10 years of secretive CPEC, a layman’s perspective

Minute Mirror - Subscribe
Minute Mirror - Subscribe

While ceremonies of celebrating 10 years of CPEC are going on with great pomp & show in Islamabad, little is known to the public so far for being equally jubilant over this project which was introduced to them as a game changer & rhetorically pushed as an investment not loan based. However, the only fact that is known to the public is that after every quarter there is a huge Chinese loan repayment due either solitarily or bundled with previously obtained other liabilities. On these successive due dates of balloon payments every time a heated debate sparks whether Pakistan will be able to honor its financial commitment or will default on its obligations. However, the more worrying aspect of these debates is neither opponents nor proponents of CPEC are seen to be possessed with accurate knowledge about the project.

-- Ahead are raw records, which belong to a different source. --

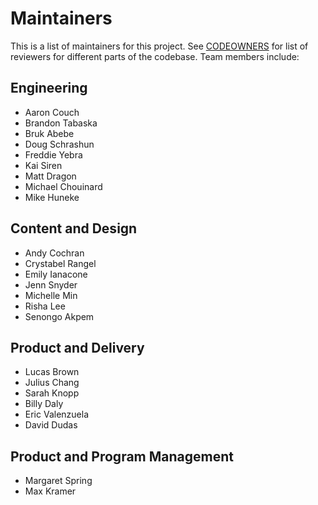 # Maintainers

This is a list of maintainers for this project. See [CODEOWNERS](/.github/CODEOWNERS) for list of reviewers for different parts of the codebase. Team members include:


## Engineering

* Aaron Couch
* Brandon Tabaska
* Bruk Abebe
* Doug Schrashun
* Freddie Yebra
* Kai Siren
* Matt Dragon
* Michael Chouinard
* Mike Huneke

## Content and Design

* Andy Cochran
* Crystabel Rangel
* Emily Ianacone
* Jenn Snyder
* Michelle Min
* Risha Lee
* Senongo Akpem

## Product and Delivery

* Lucas Brown
* Julius Chang
* Sarah Knopp
* Billy Daly
* Eric Valenzuela
* David Dudas

## Product and Program Management

* Margaret Spring
* Max Kramer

Although to adequately dilate upon CPEC one must be privy to the core document i.e. project agreement between Pakistan & China to understand the feasibility of the project, the exact quantum of equity & investment, definitions of terms grants, investment & loans given therein, payback mechanism, project’s timelines, targets, available protections against odds, assurances, guarantees, etc however that very agreement is not accessible to the public keenly interested to know. At the inception of CPEC then opposition parties demanded that the CPEC agreements should be discussed in parliament but nothing such was done on the pretext of secrecy. The only curtailed and bare minimum information available is about the executing part which could be only derived from the project’s official website which suggests the CPEC is a basket having four major components Energy, Transportation Infrastructure, Port, and lastly the Special Economic Zones (SEZ) wherein 13 different types of industries were to be shifted from China along with further numerous sub-projects under each respective component. In Pakistan, the secrecy of CPEC agreements has been made such a sacred cow that the previous regime is often condemned to have committed treachery by allegedly sharing it with IMF for borrowing money. CPEC agreement(s), as we don’t even know the number, is perhaps the only civil commercial contract that Pakistan has kept so secret to date that the secrecy has rendered most of us a layman.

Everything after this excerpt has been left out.